Security, workflow, and experience
- Security: encryption in transit and at rest, and credible data handling for sensitive contracts.
- Workflow: multiple signers, defined signing order, and reminders for pending signatures.
- Templates: reusable templates for documents you send repeatedly.
- Signer experience: a simple, professional signing process, since friction loses deals.
- Storage and retrieval: signed documents kept organized and findable, not lost in email.
Standalone versus integrated signing
A standalone e-signature tool is mature and deep. Its weakness is that the signed contract lands outside the system where the related deal, client, and project live, so someone files it, links it, and updates status by hand. Integrated signing, part of a CRM or work platform, keeps the signed document attached to the record it belongs to, which removes that manual filing and the risk of a contract that is signed but never actioned.
Atlas includes e-signature attached to its contracts and records, which suits teams who want signing tied to their deals and projects. Teams with highly complex signing needs, elaborate multi-party workflows or specialized compliance, may still prefer a dedicated specialist. Weigh continuity against specialized depth for your situation.
Do not overlook the signer's side
Much of e-signature evaluation focuses on the sender: templates, workflows, and audit trails. The signer's experience deserves equal attention, because a signature you do not collect is worse than any missing feature. If signing requires the recipient to create an account, install software, or navigate a confusing process, some will abandon it, and each abandoned signature is a stalled deal or an unreturned agreement.

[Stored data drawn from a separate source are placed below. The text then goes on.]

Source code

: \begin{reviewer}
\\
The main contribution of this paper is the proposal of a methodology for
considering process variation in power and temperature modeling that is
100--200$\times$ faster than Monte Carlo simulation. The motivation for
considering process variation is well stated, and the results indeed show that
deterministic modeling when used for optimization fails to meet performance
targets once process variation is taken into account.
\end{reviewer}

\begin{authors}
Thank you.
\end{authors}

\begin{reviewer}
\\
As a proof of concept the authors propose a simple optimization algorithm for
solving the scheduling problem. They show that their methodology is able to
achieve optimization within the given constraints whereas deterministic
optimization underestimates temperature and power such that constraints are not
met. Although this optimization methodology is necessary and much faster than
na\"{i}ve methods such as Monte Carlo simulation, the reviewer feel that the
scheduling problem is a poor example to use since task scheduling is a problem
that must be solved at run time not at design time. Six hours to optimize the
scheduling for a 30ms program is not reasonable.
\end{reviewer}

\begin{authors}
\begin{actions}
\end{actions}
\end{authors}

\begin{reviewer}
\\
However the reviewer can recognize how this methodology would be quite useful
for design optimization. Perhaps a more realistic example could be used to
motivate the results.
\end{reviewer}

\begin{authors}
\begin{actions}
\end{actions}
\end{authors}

Test the process as a recipient, on both a computer and a phone, using an account you do not control so you see exactly what an outside party sees. A signing experience that is fast, clear, and requires nothing to be installed removes friction at the precise moment you most want the other party to say yes. Combined with a legally sound foundation and a defensible audit trail, that smooth experience is what makes e-signature software genuinely useful rather than merely present.